I thought it would be beneficial and interesting to provide some excerpts from Whence Eternity, by the Scottish/Irish Inventor and Linguist(etymologist), Alexander Thomson, who wrote the article: Whence eternity! How eternity Slipped In. Ray quotes from him in his paper, Is Everlasting Scriptural and I'll provide a quote from Ray regarding this. No links are allowed per forum rules and none are given. If anyone wants to PM me regarding additional information about this 24 page article, feel free to do so. Two Latin words: Seculum(Greek Aion, English Age) and Aeternus(Greek Aionios, English, Eonian) came to be misunderstood and mistranslated World and Eternity. All comments and additional information on this topic are much appreciated. Below are some excerpts from Whence Eternity and below in blue is a copy and paste from Ray's paper, Is everlasting Scriptural.

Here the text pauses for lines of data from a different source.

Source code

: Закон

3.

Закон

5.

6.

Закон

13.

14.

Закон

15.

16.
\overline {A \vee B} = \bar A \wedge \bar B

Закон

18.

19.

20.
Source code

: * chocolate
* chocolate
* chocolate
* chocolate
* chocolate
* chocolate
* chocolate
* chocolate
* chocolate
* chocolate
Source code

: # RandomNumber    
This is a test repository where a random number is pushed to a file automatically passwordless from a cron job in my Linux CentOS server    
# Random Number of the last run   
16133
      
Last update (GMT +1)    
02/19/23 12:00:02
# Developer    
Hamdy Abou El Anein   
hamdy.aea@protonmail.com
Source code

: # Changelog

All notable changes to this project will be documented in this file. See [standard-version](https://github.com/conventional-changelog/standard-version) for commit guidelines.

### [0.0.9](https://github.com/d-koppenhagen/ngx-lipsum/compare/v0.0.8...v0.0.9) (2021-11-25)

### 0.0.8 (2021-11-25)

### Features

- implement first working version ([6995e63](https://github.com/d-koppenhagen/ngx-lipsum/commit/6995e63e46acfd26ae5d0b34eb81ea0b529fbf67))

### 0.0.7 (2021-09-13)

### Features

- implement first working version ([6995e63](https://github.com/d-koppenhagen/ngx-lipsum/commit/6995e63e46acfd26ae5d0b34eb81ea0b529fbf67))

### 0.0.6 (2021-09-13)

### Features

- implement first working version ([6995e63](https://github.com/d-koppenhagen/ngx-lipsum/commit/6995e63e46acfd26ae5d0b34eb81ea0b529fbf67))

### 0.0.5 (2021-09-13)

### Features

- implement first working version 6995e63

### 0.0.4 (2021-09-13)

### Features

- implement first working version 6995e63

The inspired Scriptures never speak of eternity. They describe nothing as eternal. They contain no term which in itself bears our time sense of everlasting. As eternity is not a subject of revelation, our present object is to discover how and when this unscriptural term gained entrance into theology, with most disastrous results. As this is really a historical investigation, it will be necessary to allude to a considerable number of historical events, and to quote from a number of by-gone translators and their versions. It is hoped that such a study, along with an examination of various primitive words dealing with time, will dispel any doubts in the minds of those who do not feel thoroughly assured regarding the use of the word eonian in place of eternal. It may be stated, without fear of contradiction, that the more one explores into the early centuries of Christendom, the clearer does it become that a corrupt theology was alone responsible for displacing the teaching regarding the eons by a dogma respecting "eternity."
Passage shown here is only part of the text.